For a pure species, the slope of the melting line $\dfrac{dP}{dT}$ at $-2^{\circ}$C is $-5.0665\times 10^{6}$ Pa K$^{-1}$. The difference between the molar volumes of the liquid and solid phase at $-2^{\circ}$C is $-4.5\times 10^{-6}$ m$^{3}$ mol$^{-1}$. The value of the latent heat of fusion (rounded off to nearest integer) is _________ J mol$^{-1}$.
Show Hint
For phase transitions at equilibrium, the Clapeyron equation $\,\frac{dP}{dT} = \frac{L}{T\Delta V}\,$ directly connects pressure–temperature slope with latent heat. Sign conventions matter but the magnitude of $L$ is obtained from absolute values.
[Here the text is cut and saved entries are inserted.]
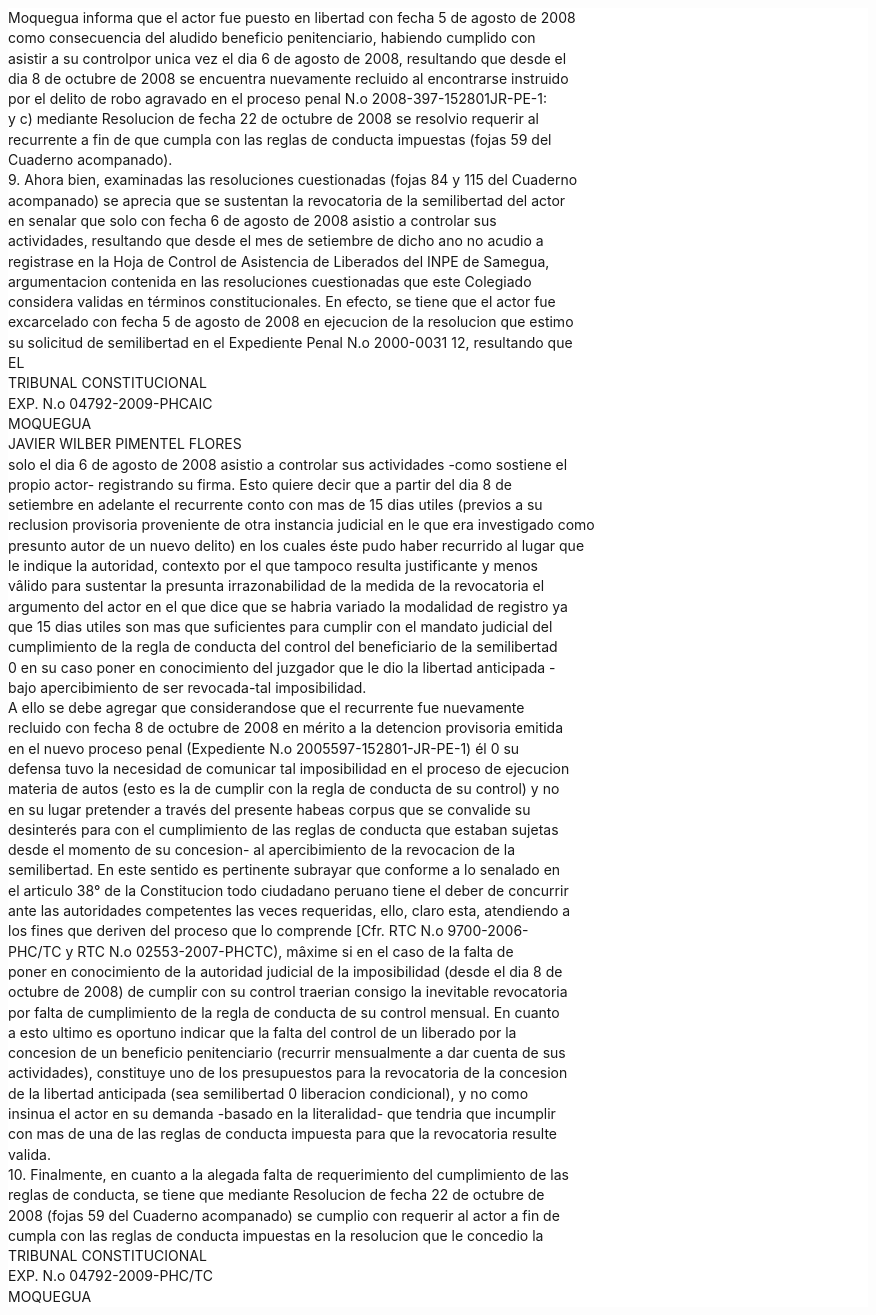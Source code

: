 Moquegua informa que el actor fue puesto en libertad con fecha 5 de agosto de 2008  
como consecuencia del aludido beneficio penitenciario, habiendo cumplido con  
asistir a su controlpor unica vez el dia 6 de agosto de 2008, resultando que desde el  
dia 8 de octubre de 2008 se encuentra nuevamente recluido al encontrarse instruido  
por el delito de robo agravado en el proceso penal N.o 2008-397-152801JR-PE-1:  
y c) mediante Resolucion de fecha 22 de octubre de 2008 se resolvio requerir al  
recurrente a fin de que cumpla con las reglas de conducta impuestas (fojas 59 del  
Cuaderno acompanado).  
9. Ahora bien, examinadas las resoluciones cuestionadas (fojas 84 y 115 del Cuaderno  
acompanado) se aprecia que se sustentan la revocatoria de la semilibertad del actor  
en senalar que solo con fecha 6 de agosto de 2008 asistio a controlar sus  
actividades, resultando que desde el mes de setiembre de dicho ano no acudio a  
registrase en la Hoja de Control de Asistencia de Liberados del INPE de Samegua,  
argumentacion contenida en las resoluciones cuestionadas que este Colegiado  
considera validas en términos constitucionales. En efecto, se tiene que el actor fue  
excarcelado con fecha 5 de agosto de 2008 en ejecucion de la resolucion que estimo  
su solicitud de semilibertad en el Expediente Penal N.o 2000-0031 12, resultando que  
EL  
TRIBUNAL CONSTITUCIONAL  
EXP. N.o 04792-2009-PHCAIC  
MOQUEGUA  
JAVIER WILBER PIMENTEL FLORES  
solo el dia 6 de agosto de 2008 asistio a controlar sus actividades -como sostiene el  
propio actor- registrando su firma. Esto quiere decir que a partir del dia 8 de  
setiembre en adelante el recurrente conto con mas de 15 dias utiles (previos a su  
reclusion provisoria proveniente de otra instancia judicial en le que era investigado como  
presunto autor de un nuevo delito) en los cuales éste pudo haber recurrido al lugar que  
le indique la autoridad, contexto por el que tampoco resulta justificante y menos  
vâlido para sustentar la presunta irrazonabilidad de la medida de la revocatoria el  
argumento del actor en el que dice que se habria variado la modalidad de registro ya  
que 15 dias utiles son mas que suficientes para cumplir con el mandato judicial del  
cumplimiento de la regla de conducta del control del beneficiario de la semilibertad  
0 en su caso poner en conocimiento del juzgador que le dio la libertad anticipada -  
bajo apercibimiento de ser revocada-tal imposibilidad.  
A ello se debe agregar que considerandose que el recurrente fue nuevamente  
recluido con fecha 8 de octubre de 2008 en mérito a la detencion provisoria emitida  
en el nuevo proceso penal (Expediente N.o 2005597-152801-JR-PE-1) él 0 su  
defensa tuvo la necesidad de comunicar tal imposibilidad en el proceso de ejecucion  
materia de autos (esto es la de cumplir con la regla de conducta de su control) y no  
en su lugar pretender a través del presente habeas corpus que se convalide su  
desinterés para con el cumplimiento de las reglas de conducta que estaban sujetas  
desde el momento de su concesion- al apercibimiento de la revocacion de la  
semilibertad. En este sentido es pertinente subrayar que conforme a lo senalado en  
el articulo 38° de la Constitucion todo ciudadano peruano tiene el deber de concurrir  
ante las autoridades competentes las veces requeridas, ello, claro esta, atendiendo a  
los fines que deriven del proceso que lo comprende [Cfr. RTC N.o 9700-2006-  
PHC/TC y RTC N.o 02553-2007-PHCTC), mâxime si en el caso de la falta de  
poner en conocimiento de la autoridad judicial de la imposibilidad (desde el dia 8 de  
octubre de 2008) de cumplir con su control traerian consigo la inevitable revocatoria  
por falta de cumplimiento de la regla de conducta de su control mensual. En cuanto  
a esto ultimo es oportuno indicar que la falta del control de un liberado por la  
concesion de un beneficio penitenciario (recurrir mensualmente a dar cuenta de sus  
actividades), constituye uno de los presupuestos para la revocatoria de la concesion  
de la libertad anticipada (sea semilibertad 0 liberacion condicional), y no como  
insinua el actor en su demanda -basado en la literalidad- que tendria que incumplir  
con mas de una de las reglas de conducta impuesta para que la revocatoria resulte  
valida.  
10. Finalmente, en cuanto a la alegada falta de requerimiento del cumplimiento de las  
reglas de conducta, se tiene que mediante Resolucion de fecha 22 de octubre de  
2008 (fojas 59 del Cuaderno acompanado) se cumplio con requerir al actor a fin de  
cumpla con las reglas de conducta impuestas en la resolucion que le concedio la  
TRIBUNAL CONSTITUCIONAL  
EXP. N.o 04792-2009-PHC/TC  
MOQUEGUA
To find the latent heat of fusion, we use the Clapeyron equation that relates pressure, temperature, volume change, and latent heat across a phase transition:
\[
\frac{dP}{dT} = \frac{L}{T \Delta V}
\]
Step 1: Identify the given values:
Slope of melting line:
\[
\frac{dP}{dT} = -5.0665 \times 10^6 \ \text{Pa K}^{-1}
\]
Difference in molar volumes (liquid – solid):
\[
\Delta V = -4.5 \times 10^{-6} \ \text{m}^3 \text{ mol}^{-1}
\]
Temperature:
\[
T = -2^{\circ}\text{C} = 271 \ \text{K}
\]
Step 2: Apply the Clapeyron equation to solve for $L$:
\[
L = \frac{dP}{dT} \times T \times \Delta V
\]
Substitute the values:
\[
L = (-5.0665 \times 10^{6}) \times (271) \times (-4.5 \times 10^{-6})
\]
Step 3: Compute the product step-by-step:
First multiply the slope and the volume change:
\[
(-5.0665 \times 10^{6}) \times (-4.5 \times 10^{-6})
= 5.0665 \times 4.5
= 22.79925
\]
Now multiply by temperature:
\[
L = 22.79925 \times 271 = 6188.65
\]
Step 4: Round off to nearest integer:
\[
L \approx 6189 \ \text{J mol}^{-1}
\]
Thus, the latent heat of fusion is approximately 6189 J mol\(^{-1}\).